On the HPT conference call, the company made two comments regarding TA. First, that TA had a good qtr, and second, the locations that TA bought were under-performing. That's the reason HPT passed on purchasing these locations.
What TA will report is anyone's guess. I've said this before, I like the business model, but I don't trust this management to execute it. If management makes excuses like they did in other qtrs, that's it, I'm out.
It seems that that comment on the new sites are under performing is excuse to it investor to not allocate more asset in this space of real estate which was alluded to before by them. Now the story changes. However, it is also expected the current purchased will not be best performers because they were of another brand and management before TA bought them for cheap.
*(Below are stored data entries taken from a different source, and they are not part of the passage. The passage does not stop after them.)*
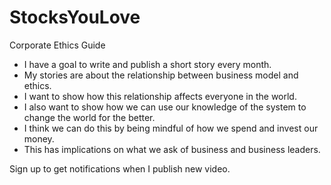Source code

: # StocksYouLove
Corporate Ethics Guide 
*	I have a goal to write and publish a short story every month.
*	My stories are about the relationship between business model and ethics.
*	I want to show how this relationship affects everyone in the world.
*	I also want to show how we can use our knowledge of the system to change the world for the better.
*	I think we can do this by being mindful of how we spend and invest our money.
*	This has implications on what we ask of business and business leaders. 

Sign up to get notifications when I publish new video. 
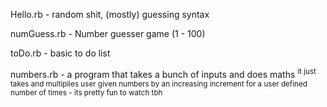 Hello.rb - random shit, (mostly) guessing syntax

numGuess.rb - Number guesser game (1 - 100)

toDo.rb - basic to do list

numbers.rb - a program that takes a bunch of inputs and does maths <sup>it just takes and multiplies user given numbers by an increasing increment for a user defined number of times - its pretty fun to watch tbh</sup>
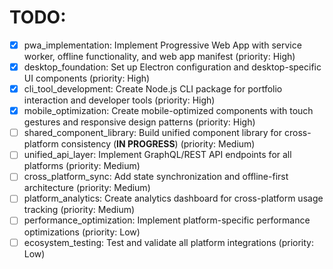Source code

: # TODO:

- [x] pwa_implementation: Implement Progressive Web App with service worker, offline functionality, and web app manifest (priority: High)
- [x] desktop_foundation: Set up Electron configuration and desktop-specific UI components (priority: High)
- [x] cli_tool_development: Create Node.js CLI package for portfolio interaction and developer tools (priority: High)
- [x] mobile_optimization: Create mobile-optimized components with touch gestures and responsive design patterns (priority: High)
- [ ] shared_component_library: Build unified component library for cross-platform consistency (**IN PROGRESS**) (priority: Medium)
- [ ] unified_api_layer: Implement GraphQL/REST API endpoints for all platforms (priority: Medium)
- [ ] cross_platform_sync: Add state synchronization and offline-first architecture (priority: Medium)
- [ ] platform_analytics: Create analytics dashboard for cross-platform usage tracking (priority: Medium)
- [ ] performance_optimization: Implement platform-specific performance optimizations (priority: Low)
- [ ] ecosystem_testing: Test and validate all platform integrations (priority: Low)
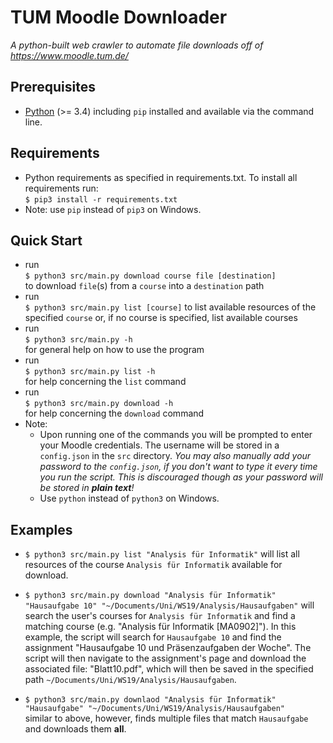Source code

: # TUM Moodle Downloader
*A python-built web crawler to automate file downloads off of
https://www.moodle.tum.de/*

Prerequisites
---
* [Python](https://www.python.org/) (>= 3.4) including `pip` installed and available via the command line.

Requirements
---
* Python requirements as specified in requirements.txt.
To install all requirements run:  
`$ pip3 install -r requirements.txt`
* Note: use `pip` instead of `pip3` on Windows.

Quick Start
---

* run  
`$ python3 src/main.py download course file [destination]`  
to
download `file`(s) from a `course` into a `destination` path
* run  
`$ python3 src/main.py list [course]`
to list available resources of the specified `course` or, if no course is specified, list available courses
* run  
`$ python3 src/main.py -h`  
for general help on how to use the program
* run  
`$ python3 src/main.py list -h`  
for help concerning the `list` command
* run  
`$ python3 src/main.py download -h`  
for help concerning the `download` command
* Note:
    * Upon running one of the commands you will be prompted to enter your Moodle credentials.
    The username will be stored in a `config.json` in the `src` directory.
    _You may also manually add your password to the `config.json`, if you don't want to type it every time you run the script.
    This is discouraged though as your password will be stored in **plain text**!_
    * Use `python` instead of `python3` on Windows.

Examples
---
* `$ python3 src/main.py list "Analysis für Informatik"` 
will list all resources of the course `Analysis für Informatik` available for download.

* `$ python3 src/main.py download "Analysis für Informatik" "Hausaufgabe 10" "~/Documents/Uni/WS19/Analysis/Hausaufgaben"` 
will search the user's courses for `Analysis für Informatik`
and find a matching course (e.g. "Analysis für Informatik [MA0902]"). In this example, the script
will search for `Hausaufgabe 10` and find the assignment "Hausaufgabe 10 und Präsenzaufgaben der Woche".
The script will then navigate to the assignment's page and download the associated file: "Blatt10.pdf", which
will then be saved in the specified path `~/Documents/Uni/WS19/Analysis/Hausaufgaben`.

* `$ python3 src/main.py downlaod "Analysis für Informatik" "Hausaufgabe" "~/Documents/Uni/WS19/Analysis/Hausaufgaben"`  
similar to above, however, finds multiple files that match `Hausaufgabe` and downloads
them **all**.
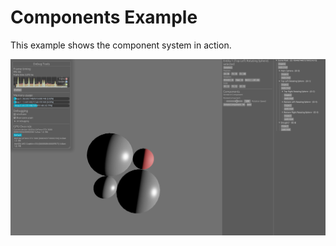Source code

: # Components Example

This example shows the component system in action.

![debug ui](/.github/images/examples/debug-ui.png)
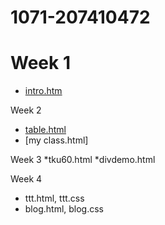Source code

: # 1071-207410472

# Week 1
* [intro.htm](https://github.com/meteornou/1071-207410472/blob/master/intro.html)

Week 2
* [table.html](https://github.com/meteornou/1071-207410472/blob/master/table.html)
* [my class.html]

Week 3
*tku60.html
*divdemo.html

Week 4
* ttt.html, ttt.css
* blog.html, blog.css
<!--stackedit_data:
eyJoaXN0b3J5IjpbLTE0MTA4MjkzMjQsNTMzOTAwNTI4LDM1MT
E1MDgyMiwtNzYwNzE1NDQwLDE5MjI3NzczMjJdfQ==
-->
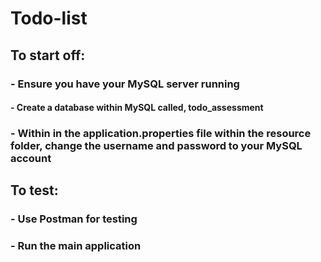 # Todo-list

## To start off: 
### - Ensure you have your MySQL server running 
#### - Create a database within MySQL called, todo_assessment
### - Within in the application.properties file within the resource folder, change the username and password to your MySQL account 

## To test: 
### - Use Postman for testing
### - Run the main application

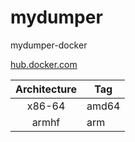 # mydumper
mydumper-docker

[hub.docker.com](https://hub.docker.com/r/chatlamin/mydumper)

| Architecture | Tag |
| :----: | --- |
| x86-64 | amd64 |
| armhf | arm |
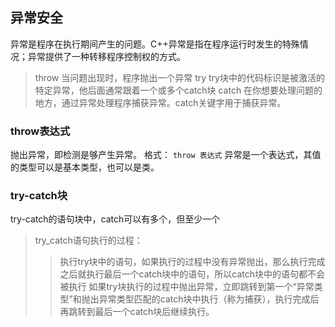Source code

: ## 异常安全

异常是程序在执行期间产生的问题。C++异常是指在程序运行时发生的特殊情况；异常提供了一种转移程序控制权的方式。
> throw
当问题出现时，程序抛出一个异常
> try
try块中的代码标识是被激活的特定异常，他后面通常跟着一个或多个catch块
> catch
在你想要处理问题的地方，通过异常处理程序捕获异常。catch关键字用于捕获异常。

### throw表达式
抛出异常，即检测是够产生异常。
格式：
`throw 表达式`
异常是一个表达式，其值的类型可以是基本类型，也可以是类。

### try-catch块
try-catch的语句块中，catch可以有多个，但至少一个
> try_catch语句执行的过程：
>> 执行try块中的语句，如果执行的过程中没有异常抛出，那么执行完成之后就执行最后一个catch块中的语句，所以catch块中的语句都不会被执行
>> 如果try块执行的过程中抛出异常，立即跳转到第一个“异常类型”和抛出异常类型匹配的catch块中执行（称为捕获），执行完成后再跳转到最后一个catch块后继续执行。
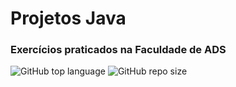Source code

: # Projetos Java

### Exercícios praticados na Faculdade de ADS

![GitHub top language](https://img.shields.io/github/languages/top/ValmirSGama/AlgoritmosJavaCompletoOrientadoAObjetos)
![GitHub repo size](https://img.shields.io/github/repo-size/ValmirSGama/ProjetosJavaFaculdade)

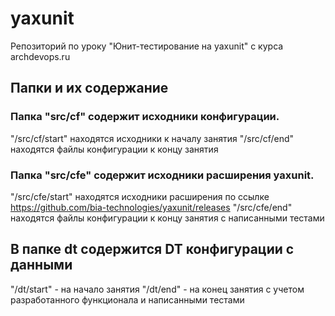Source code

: # yaxunit
Репозиторий по уроку "Юнит-тестирование на yaxunit" с курса archdevops.ru

## Папки и их содержание

### Папка "src/cf" содержит исходники конфигурации.

"/src/cf/start" находятся исходники к началу занятия
"/src/cf/end" находятся файлы конфигурации к концу занятия

### Папка "src/cfe" содержит исходники расширения yaxunit.
"/src/cfe/start" находятся исходники расширения по ссылке https://github.com/bia-technologies/yaxunit/releases 
"/src/cfe/end" находятся файлы конфигурации к концу занятия с написанными тестами


## В папке dt содержится DT конфигурации с данными
"/dt/start" - на начало занятия
"/dt/end" - на конец занятия с учетом разработанного функционала и написанными тестами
Hence why they were able to low ball them. Once the site is fully branded under TA it will become part of a established network utilized by huge fleets. So this transaction will take a bit of time but it will eventually show up in the numbers soon.
The interesting thing about the list is that only one of them (in my opinion) is meaningful to the company's (as opposed to the stocks) performance - the contribution of the wholly-owned sites. Nat gas will not be a meaningful contributor in any way for at least 5 or 10 years.
That said, it is likely that any of the other three (natgas, activist, outlook) will probably have a bigger impact on the stock (as opposed to the company) performance.....which is why investing is still not an exact science, more like part analysis, part psychology, part gut feel, part chart, etc.